§ DATA PROVIDED
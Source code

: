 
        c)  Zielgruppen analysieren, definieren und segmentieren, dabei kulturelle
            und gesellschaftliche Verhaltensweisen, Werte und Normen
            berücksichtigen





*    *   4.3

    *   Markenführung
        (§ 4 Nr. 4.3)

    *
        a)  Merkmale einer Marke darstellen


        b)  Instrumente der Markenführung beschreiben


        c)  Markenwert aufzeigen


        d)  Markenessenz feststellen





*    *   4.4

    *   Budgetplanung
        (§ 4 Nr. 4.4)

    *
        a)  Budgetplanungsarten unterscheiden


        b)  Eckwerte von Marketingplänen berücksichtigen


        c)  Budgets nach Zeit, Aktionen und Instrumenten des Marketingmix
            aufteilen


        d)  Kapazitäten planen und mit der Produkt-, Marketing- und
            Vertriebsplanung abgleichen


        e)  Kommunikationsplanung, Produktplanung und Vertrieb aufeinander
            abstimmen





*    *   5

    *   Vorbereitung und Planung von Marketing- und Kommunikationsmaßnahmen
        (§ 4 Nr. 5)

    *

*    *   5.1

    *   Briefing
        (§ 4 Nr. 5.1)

...

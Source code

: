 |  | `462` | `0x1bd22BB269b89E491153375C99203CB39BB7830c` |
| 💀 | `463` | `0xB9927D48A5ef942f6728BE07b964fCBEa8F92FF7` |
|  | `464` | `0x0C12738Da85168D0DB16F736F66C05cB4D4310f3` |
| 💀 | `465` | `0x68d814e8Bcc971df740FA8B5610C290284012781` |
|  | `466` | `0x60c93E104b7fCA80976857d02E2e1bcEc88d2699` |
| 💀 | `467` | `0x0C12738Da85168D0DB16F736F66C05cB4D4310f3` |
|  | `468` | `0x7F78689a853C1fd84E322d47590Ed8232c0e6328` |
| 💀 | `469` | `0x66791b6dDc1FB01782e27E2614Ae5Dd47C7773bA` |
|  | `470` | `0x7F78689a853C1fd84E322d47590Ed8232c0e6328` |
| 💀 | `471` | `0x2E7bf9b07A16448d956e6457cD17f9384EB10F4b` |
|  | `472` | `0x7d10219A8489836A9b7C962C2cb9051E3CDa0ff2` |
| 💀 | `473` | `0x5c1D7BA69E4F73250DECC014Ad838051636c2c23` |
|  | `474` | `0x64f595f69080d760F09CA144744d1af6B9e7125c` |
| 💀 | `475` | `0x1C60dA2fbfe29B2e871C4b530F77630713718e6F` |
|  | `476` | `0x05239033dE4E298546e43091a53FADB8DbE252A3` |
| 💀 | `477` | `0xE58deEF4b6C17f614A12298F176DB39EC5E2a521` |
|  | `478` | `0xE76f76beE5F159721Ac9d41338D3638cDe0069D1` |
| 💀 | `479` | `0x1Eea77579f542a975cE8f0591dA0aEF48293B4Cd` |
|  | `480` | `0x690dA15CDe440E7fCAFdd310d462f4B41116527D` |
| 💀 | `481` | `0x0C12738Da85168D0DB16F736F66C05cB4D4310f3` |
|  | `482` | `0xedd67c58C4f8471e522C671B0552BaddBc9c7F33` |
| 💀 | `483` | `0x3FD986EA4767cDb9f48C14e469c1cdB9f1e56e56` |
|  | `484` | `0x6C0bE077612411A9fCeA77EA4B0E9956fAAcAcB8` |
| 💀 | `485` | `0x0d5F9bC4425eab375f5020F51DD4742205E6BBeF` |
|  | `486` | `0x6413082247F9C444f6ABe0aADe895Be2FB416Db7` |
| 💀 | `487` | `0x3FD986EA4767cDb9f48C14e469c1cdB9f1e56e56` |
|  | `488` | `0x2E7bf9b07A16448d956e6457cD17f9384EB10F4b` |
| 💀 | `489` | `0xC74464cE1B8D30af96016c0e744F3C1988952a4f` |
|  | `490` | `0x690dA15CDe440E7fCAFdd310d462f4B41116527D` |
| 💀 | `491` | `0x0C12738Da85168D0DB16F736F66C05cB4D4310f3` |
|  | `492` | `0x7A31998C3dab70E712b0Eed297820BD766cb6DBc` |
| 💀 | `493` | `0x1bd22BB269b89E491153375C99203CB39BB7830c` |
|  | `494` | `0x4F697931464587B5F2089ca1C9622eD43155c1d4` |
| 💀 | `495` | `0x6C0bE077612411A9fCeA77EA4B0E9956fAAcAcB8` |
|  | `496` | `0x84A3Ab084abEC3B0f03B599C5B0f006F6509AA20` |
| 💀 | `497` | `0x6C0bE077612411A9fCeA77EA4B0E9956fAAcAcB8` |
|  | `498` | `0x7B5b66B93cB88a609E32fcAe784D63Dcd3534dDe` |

§ TASK STATEMENT
Starting at the line above that contains "von Marketingplänen berücksichtigen", write out each line exactly until the line that contains "Vertriebsplanung abgleichen" has been written, and stop there.

§ RESPONSE TO THE TASK
        b)  Eckwerte von Marketingplänen berücksichtigen


        c)  Budgets nach Zeit, Aktionen und Instrumenten des Marketingmix
            aufteilen


        d)  Kapazitäten planen und mit der Produkt-, Marketing- und
            Vertriebsplanung abgleichen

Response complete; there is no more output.